Coal ‘coming back from the dead?’

As the renewable debate continues, bitcoin operations are already starting to change the distribution and mix of electricity at the state level.

In hydropower-rich New York and Washington state, the arrival of miners has caused local utilities to stop selling excess power into Canada, increasing bills for locals. In 2018, one municipality in New York responded with a temporary moratorium on new bitcoin mining operations.

Lawmakers in New York’s state Senate also passed a bill, during the recently finalized legislative session, that called for a pause on new bitcoin mining, after such an operation helped relaunch a retired coal plant that had been converted to natural gas. The bill failed to advance in the state Assembly.

Environmentalists and officials who want to pause mining say they are concerned that a proliferation of bitcoin mining will make it harder for the state to meet its climate goals, which include the direct reduction — not counting offsets — of 85% of all greenhouse gas emissions by 2050.

One solution floated by environmentalists at Earthjustice would force miners to source their power from renewables or fund new renewable generation, so as to preserve supplies for the grid.

"Cryptocurrency is real and increasingly important, and dirty power plants are coming back from the dead," said Mandy DeRoche, an attorney at environmentalist Earthjustice, in a press release this month.

The old coal plant in New York being revived that now runs on gas, known as Greenidge Generating Station, isn’t alone.

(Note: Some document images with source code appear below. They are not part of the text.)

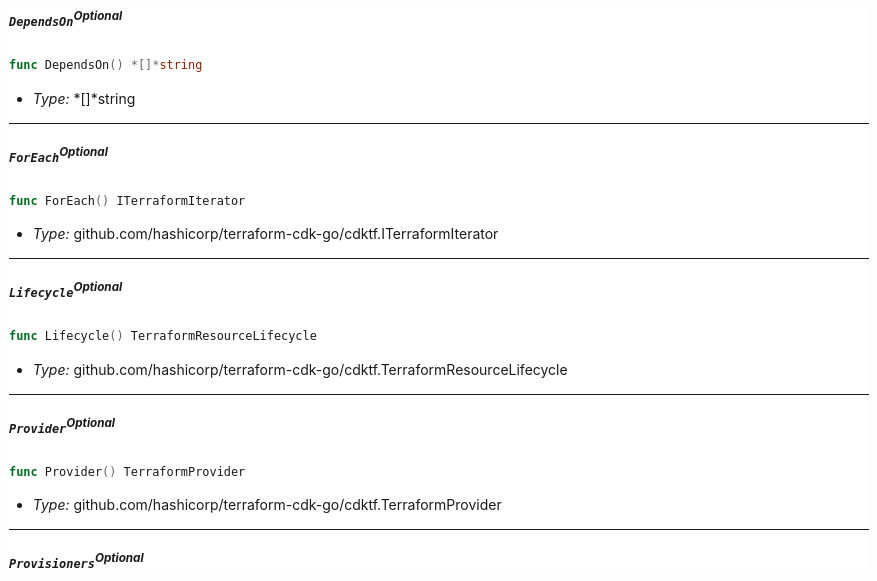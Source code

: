 
##### `DependsOn`<sup>Optional</sup> <a name="DependsOn" id="@cdktf/provider-azurerm.keyVaultManagedStorageAccountSasTokenDefinition.KeyVaultManagedStorageAccountSasTokenDefinition.property.dependsOn"></a>

```go
func DependsOn() *[]*string
```

- *Type:* *[]*string

---

##### `ForEach`<sup>Optional</sup> <a name="ForEach" id="@cdktf/provider-azurerm.keyVaultManagedStorageAccountSasTokenDefinition.KeyVaultManagedStorageAccountSasTokenDefinition.property.forEach"></a>

```go
func ForEach() ITerraformIterator
```

- *Type:* github.com/hashicorp/terraform-cdk-go/cdktf.ITerraformIterator

---

##### `Lifecycle`<sup>Optional</sup> <a name="Lifecycle" id="@cdktf/provider-azurerm.keyVaultManagedStorageAccountSasTokenDefinition.KeyVaultManagedStorageAccountSasTokenDefinition.property.lifecycle"></a>

```go
func Lifecycle() TerraformResourceLifecycle
```

- *Type:* github.com/hashicorp/terraform-cdk-go/cdktf.TerraformResourceLifecycle

---

##### `Provider`<sup>Optional</sup> <a name="Provider" id="@cdktf/provider-azurerm.keyVaultManagedStorageAccountSasTokenDefinition.KeyVaultManagedStorageAccountSasTokenDefinition.property.provider"></a>

```go
func Provider() TerraformProvider
```

- *Type:* github.com/hashicorp/terraform-cdk-go/cdktf.TerraformProvider

---

##### `Provisioners`<sup>Optional</sup> <a name="Provisioners" id="@cdktf/provider-azurerm.keyVaultManagedStorageAccountSasTokenDefinition.KeyVaultManagedStorageAccountSasTokenDefinition.property.provisioners"></a>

Activists think upward of 30 upstate fossil fuel plants could face a similar fate. A separate coal plant in Montana has also staged a Bitcoin-based revival, after partnering with Thiel’s Marathon Digital, for example.

The plant, Hardin Generating Station, was close to shuttering in 2018. Last year, its new owners said it would produce some 105 megawatts of power for Marathon’s mining operations.

Both the New York and Montana plants say their mining is carbon-neutral or will be eventually. And Thiel says Marathon is interested in pursuing agreements with clean energy generators to take excess power — much like the Square white paper suggests.

During times when renewable generators have to otherwise curtail production, said Thiel, "we could be paid to take the power … and other times, instead of taking power, we’d let it go to the grid. That’d be if we partnered with a generator."

Officials in other states are actively courting bitcoin miners. Kentucky’s Legislature revised clean energy facilities’ tax credits this spring so that cryptocurrency miners could claim them. And in Florida, Miami Mayor Francis Suarez has embarked on a campaign to lure the miners.

"We get nuclear power, so we have a clean energy supply that’s essentially unlimited," said Suarez in a March interview with cryptocurrency journalist Laura Shin, adding that solar and hydrogen could one day power mining and other data centers.

Asked how to reconcile bitcoin mining with its environmental impact, Suarez replied that more of it should be done in the United States. "By and large, we produce clean energy. So that would change that narrative and that dynamic."

Suarez’s office did not respond to E&E News inquiries.